▶ [WHAT TO PRODUCE]: For this exercise, return all the data word for word, with images left out.

▶ [SUPPLIED RECORDS]:

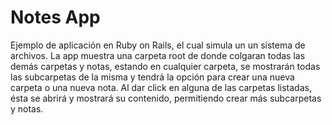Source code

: # Notes App

Ejemplo de aplicación en Ruby on Rails, el cual simula un un sistema de archivos.
La app muestra una carpeta root de donde colgaran todas las demás carpetas y notas, estando en cualquier carpeta, se mostrarán todas las subcarpetas  de la misma y tendrá la opción para crear una nueva carpeta o una nueva nota.
Al dar click en alguna de las carpetas listadas, ésta se abrirá y mostrará su contenido, permitiendo crear más subcarpetas y notas. 
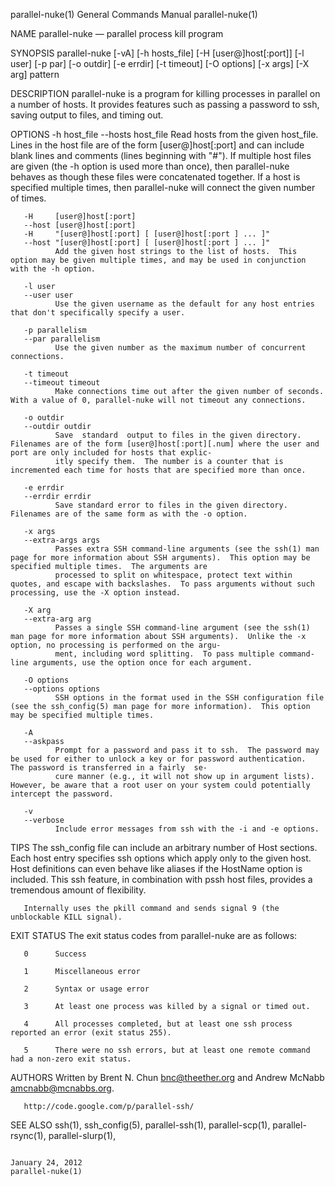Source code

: parallel-nuke(1)                                                                  General Commands Manual                                                                 parallel-nuke(1)

NAME
       parallel-nuke — parallel process kill program

SYNOPSIS
       parallel-nuke [-vA] [-h hosts_file] [-H [user@]host[:port]] [-l user] [-p par] [-o outdir] [-e errdir] [-t timeout] [-O options] [-x args] [-X arg] pattern

DESCRIPTION
       parallel-nuke is a program for killing processes in parallel on a number of hosts.  It provides features such as passing a password to ssh, saving output to files, and timing out.

OPTIONS
       -h host_file
       --hosts host_file
              Read  hosts  from  the  given host_file.  Lines in the host file are of the form [user@]host[:port] and can include blank lines and comments (lines beginning with "#").  If
              multiple host files are given (the -h option is used more than once), then parallel-nuke behaves as though these files were concatenated together.  If a host  is  specified
              multiple times, then parallel-nuke will connect the given number of times.

       -H     [user@]host[:port]
       --host [user@]host[:port]
       -H     "[user@]host[:port] [ [user@]host[:port ] ... ]"
       --host "[user@]host[:port] [ [user@]host[:port ] ... ]"
              Add the given host strings to the list of hosts.  This option may be given multiple times, and may be used in conjunction with the -h option.

       -l user
       --user user
              Use the given username as the default for any host entries that don't specifically specify a user.

       -p parallelism
       --par parallelism
              Use the given number as the maximum number of concurrent connections.

       -t timeout
       --timeout timeout
              Make connections time out after the given number of seconds.  With a value of 0, parallel-nuke will not timeout any connections.

       -o outdir
       --outdir outdir
              Save  standard  output to files in the given directory.  Filenames are of the form [user@]host[:port][.num] where the user and port are only included for hosts that explic‐
              itly specify them.  The number is a counter that is incremented each time for hosts that are specified more than once.

       -e errdir
       --errdir errdir
              Save standard error to files in the given directory.  Filenames are of the same form as with the -o option.

       -x args
       --extra-args args
              Passes extra SSH command-line arguments (see the ssh(1) man page for more information about SSH arguments).  This option may be specified multiple times.  The arguments are
              processed to split on whitespace, protect text within quotes, and escape with backslashes.  To pass arguments without such processing, use the -X option instead.

       -X arg
       --extra-arg arg
              Passes a single SSH command-line argument (see the ssh(1) man page for more information about SSH arguments).  Unlike the -x option, no processing is performed on the argu‐
              ment, including word splitting.  To pass multiple command-line arguments, use the option once for each argument.

       -O options
       --options options
              SSH options in the format used in the SSH configuration file (see the ssh_config(5) man page for more information).  This option may be specified multiple times.

       -A
       --askpass
              Prompt for a password and pass it to ssh.  The password may be used for either to unlock a key or for password authentication.  The password is transferred in a fairly  se‐
              cure manner (e.g., it will not show up in argument lists).  However, be aware that a root user on your system could potentially intercept the password.

       -v
       --verbose
              Include error messages from ssh with the -i and -e options.

TIPS
       The  ssh_config file can include an arbitrary number of Host sections.  Each host entry specifies ssh options which apply only to the given host.  Host definitions can even behave
       like aliases if the HostName option is included.  This ssh feature, in combination with pssh host files, provides a tremendous amount of flexibility.

       Internally uses the pkill command and sends signal 9 (the unblockable KILL signal).

EXIT STATUS
       The exit status codes from parallel-nuke are as follows:

       0      Success

       1      Miscellaneous error

       2      Syntax or usage error

       3      At least one process was killed by a signal or timed out.

       4      All processes completed, but at least one ssh process reported an error (exit status 255).

       5      There were no ssh errors, but at least one remote command had a non-zero exit status.

AUTHORS
       Written by Brent N. Chun <bnc@theether.org> and Andrew McNabb <amcnabb@mcnabbs.org>.

       http://code.google.com/p/parallel-ssh/

SEE ALSO
       ssh(1), ssh_config(5), parallel-ssh(1), parallel-scp(1), parallel-rsync(1), parallel-slurp(1),

                                                                                     January 24, 2012                                                                     parallel-nuke(1)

▶ [SOLUTION TO THIS PROBLEM]:
Source code

: # Notes App

Ejemplo de aplicación en Ruby on Rails, el cual simula un un sistema de archivos.
La app muestra una carpeta root de donde colgaran todas las demás carpetas y notas, estando en cualquier carpeta, se mostrarán todas las subcarpetas  de la misma y tendrá la opción para crear una nueva carpeta o una nueva nota.
Al dar click en alguna de las carpetas listadas, ésta se abrirá y mostrará su contenido, permitiendo crear más subcarpetas y notas. 
Source code

: parallel-nuke(1)                                                                  General Commands Manual                                                                 parallel-nuke(1)

NAME
       parallel-nuke — parallel process kill program

SYNOPSIS
       parallel-nuke [-vA] [-h hosts_file] [-H [user@]host[:port]] [-l user] [-p par] [-o outdir] [-e errdir] [-t timeout] [-O options] [-x args] [-X arg] pattern

DESCRIPTION
       parallel-nuke is a program for killing processes in parallel on a number of hosts.  It provides features such as passing a password to ssh, saving output to files, and timing out.

OPTIONS
       -h host_file
       --hosts host_file
              Read  hosts  from  the  given host_file.  Lines in the host file are of the form [user@]host[:port] and can include blank lines and comments (lines beginning with "#").  If
              multiple host files are given (the -h option is used more than once), then parallel-nuke behaves as though these files were concatenated together.  If a host  is  specified
              multiple times, then parallel-nuke will connect the given number of times.

       -H     [user@]host[:port]
       --host [user@]host[:port]
       -H     "[user@]host[:port] [ [user@]host[:port ] ... ]"
       --host "[user@]host[:port] [ [user@]host[:port ] ... ]"
              Add the given host strings to the list of hosts.  This option may be given multiple times, and may be used in conjunction with the -h option.

       -l user
       --user user
              Use the given username as the default for any host entries that don't specifically specify a user.

       -p parallelism
       --par parallelism
              Use the given number as the maximum number of concurrent connections.

       -t timeout
       --timeout timeout
              Make connections time out after the given number of seconds.  With a value of 0, parallel-nuke will not timeout any connections.

       -o outdir
       --outdir outdir
              Save  standard  output to files in the given directory.  Filenames are of the form [user@]host[:port][.num] where the user and port are only included for hosts that explic‐
              itly specify them.  The number is a counter that is incremented each time for hosts that are specified more than once.

       -e errdir
       --errdir errdir
              Save standard error to files in the given directory.  Filenames are of the same form as with the -o option.

       -x args
       --extra-args args
              Passes extra SSH command-line arguments (see the ssh(1) man page for more information about SSH arguments).  This option may be specified multiple times.  The arguments are
              processed to split on whitespace, protect text within quotes, and escape with backslashes.  To pass arguments without such processing, use the -X option instead.

       -X arg
       --extra-arg arg
              Passes a single SSH command-line argument (see the ssh(1) man page for more information about SSH arguments).  Unlike the -x option, no processing is performed on the argu‐
              ment, including word splitting.  To pass multiple command-line arguments, use the option once for each argument.

       -O options
       --options options
              SSH options in the format used in the SSH configuration file (see the ssh_config(5) man page for more information).  This option may be specified multiple times.

       -A
       --askpass
              Prompt for a password and pass it to ssh.  The password may be used for either to unlock a key or for password authentication.  The password is transferred in a fairly  se‐
              cure manner (e.g., it will not show up in argument lists).  However, be aware that a root user on your system could potentially intercept the password.

       -v
       --verbose
              Include error messages from ssh with the -i and -e options.

TIPS
       The  ssh_config file can include an arbitrary number of Host sections.  Each host entry specifies ssh options which apply only to the given host.  Host definitions can even behave
       like aliases if the HostName option is included.  This ssh feature, in combination with pssh host files, provides a tremendous amount of flexibility.

       Internally uses the pkill command and sends signal 9 (the unblockable KILL signal).

EXIT STATUS
       The exit status codes from parallel-nuke are as follows:

       0      Success

       1      Miscellaneous error

       2      Syntax or usage error

       3      At least one process was killed by a signal or timed out.

       4      All processes completed, but at least one ssh process reported an error (exit status 255).

       5      There were no ssh errors, but at least one remote command had a non-zero exit status.

AUTHORS
       Written by Brent N. Chun <bnc@theether.org> and Andrew McNabb <amcnabb@mcnabbs.org>.

       http://code.google.com/p/parallel-ssh/

SEE ALSO
       ssh(1), ssh_config(5), parallel-ssh(1), parallel-scp(1), parallel-rsync(1), parallel-slurp(1),

                                                                                     January 24, 2012                                                                     parallel-nuke(1)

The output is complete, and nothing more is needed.